▶ [PROBLEM TO SOLVE]: Where a line of the listing below includes the word "searchplugins", reproduce that line.

▶ [RECORDS PROVIDED]:
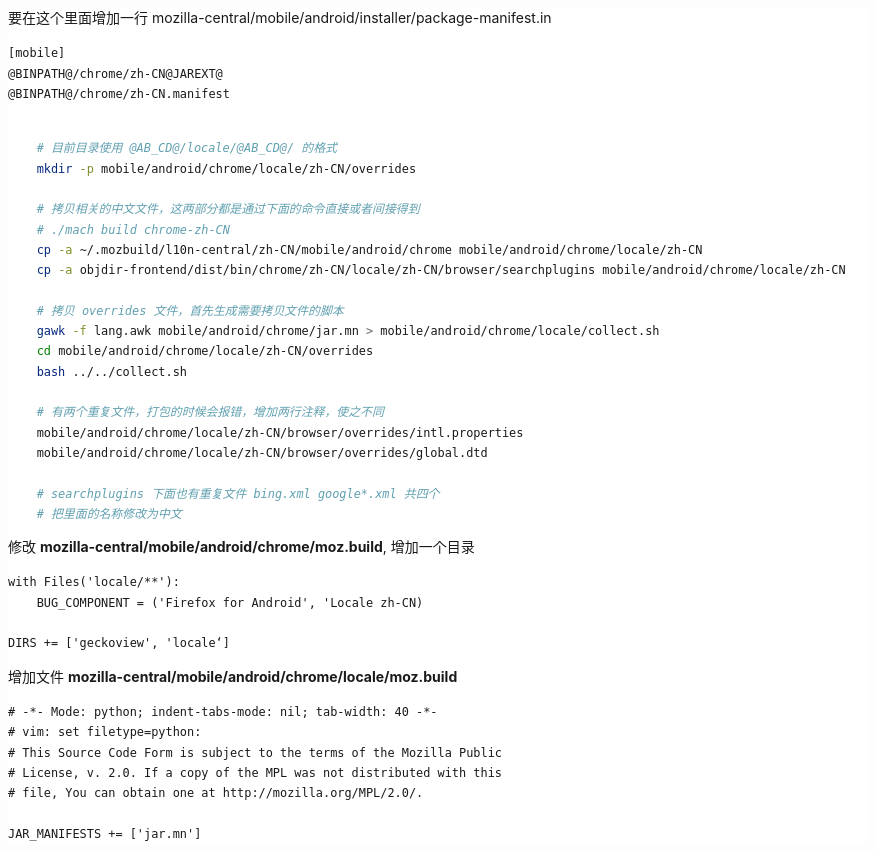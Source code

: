 要在这个里面增加一行 mozilla-central/mobile/android/installer/package-manifest.in

```
[mobile]
@BINPATH@/chrome/zh-CN@JAREXT@
@BINPATH@/chrome/zh-CN.manifest
```



``` bash

    # 目前目录使用 @AB_CD@/locale/@AB_CD@/ 的格式
    mkdir -p mobile/android/chrome/locale/zh-CN/overrides

    # 拷贝相关的中文文件，这两部分都是通过下面的命令直接或者间接得到
    # ./mach build chrome-zh-CN
    cp -a ~/.mozbuild/l10n-central/zh-CN/mobile/android/chrome mobile/android/chrome/locale/zh-CN
    cp -a objdir-frontend/dist/bin/chrome/zh-CN/locale/zh-CN/browser/searchplugins mobile/android/chrome/locale/zh-CN

    # 拷贝 overrides 文件，首先生成需要拷贝文件的脚本
    gawk -f lang.awk mobile/android/chrome/jar.mn > mobile/android/chrome/locale/collect.sh
    cd mobile/android/chrome/locale/zh-CN/overrides
    bash ../../collect.sh

    # 有两个重复文件，打包的时候会报错，增加两行注释，使之不同
    mobile/android/chrome/locale/zh-CN/browser/overrides/intl.properties
    mobile/android/chrome/locale/zh-CN/browser/overrides/global.dtd

    # searchplugins 下面也有重复文件 bing.xml google*.xml 共四个
    # 把里面的名称修改为中文

```

修改  **mozilla-central/mobile/android/chrome/moz.build**, 增加一个目录

```
with Files('locale/**'):
    BUG_COMPONENT = ('Firefox for Android', 'Locale zh-CN)

DIRS += ['geckoview', 'locale‘]
```

增加文件 **mozilla-central/mobile/android/chrome/locale/moz.build**


```
# -*- Mode: python; indent-tabs-mode: nil; tab-width: 40 -*-
# vim: set filetype=python:
# This Source Code Form is subject to the terms of the Mozilla Public
# License, v. 2.0. If a copy of the MPL was not distributed with this
# file, You can obtain one at http://mozilla.org/MPL/2.0/.

JAR_MANIFESTS += ['jar.mn']
```
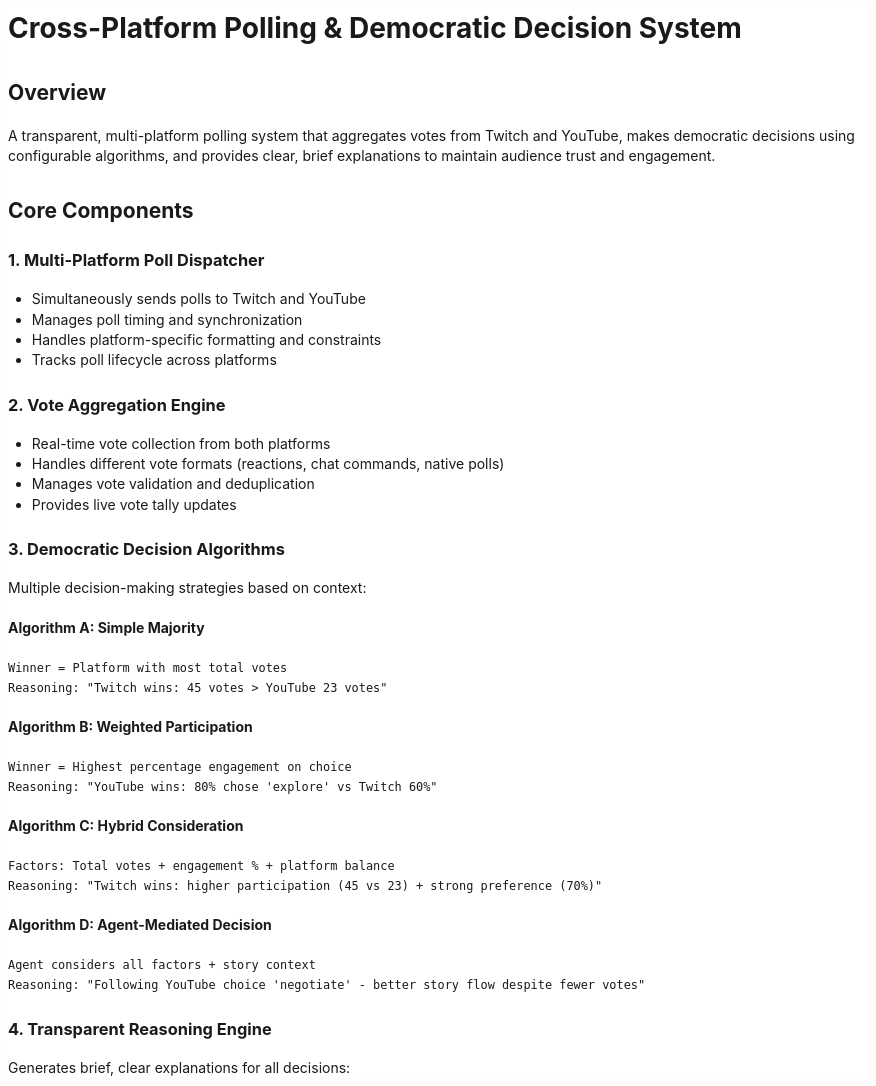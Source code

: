 # Cross-Platform Polling & Democratic Decision System

## Overview

A transparent, multi-platform polling system that aggregates votes from Twitch and YouTube, makes democratic decisions using configurable algorithms, and provides clear, brief explanations to maintain audience trust and engagement.

## Core Components

### 1. Multi-Platform Poll Dispatcher
- Simultaneously sends polls to Twitch and YouTube
- Manages poll timing and synchronization
- Handles platform-specific formatting and constraints
- Tracks poll lifecycle across platforms

### 2. Vote Aggregation Engine
- Real-time vote collection from both platforms
- Handles different vote formats (reactions, chat commands, native polls)
- Manages vote validation and deduplication
- Provides live vote tally updates

### 3. Democratic Decision Algorithms
Multiple decision-making strategies based on context:

#### Algorithm A: Simple Majority
```
Winner = Platform with most total votes
Reasoning: "Twitch wins: 45 votes > YouTube 23 votes"
```

#### Algorithm B: Weighted Participation
```
Winner = Highest percentage engagement on choice
Reasoning: "YouTube wins: 80% chose 'explore' vs Twitch 60%"
```

#### Algorithm C: Hybrid Consideration
```
Factors: Total votes + engagement % + platform balance
Reasoning: "Twitch wins: higher participation (45 vs 23) + strong preference (70%)"
```

#### Algorithm D: Agent-Mediated Decision
```
Agent considers all factors + story context
Reasoning: "Following YouTube choice 'negotiate' - better story flow despite fewer votes"
```

### 4. Transparent Reasoning Engine
Generates brief, clear explanations for all decisions:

▶ [ANSWER FOR THIS EXERCISE]:
    cp -a objdir-frontend/dist/bin/chrome/zh-CN/locale/zh-CN/browser/searchplugins mobile/android/chrome/locale/zh-CN
    # searchplugins 下面也有重复文件 bing.xml google*.xml 共四个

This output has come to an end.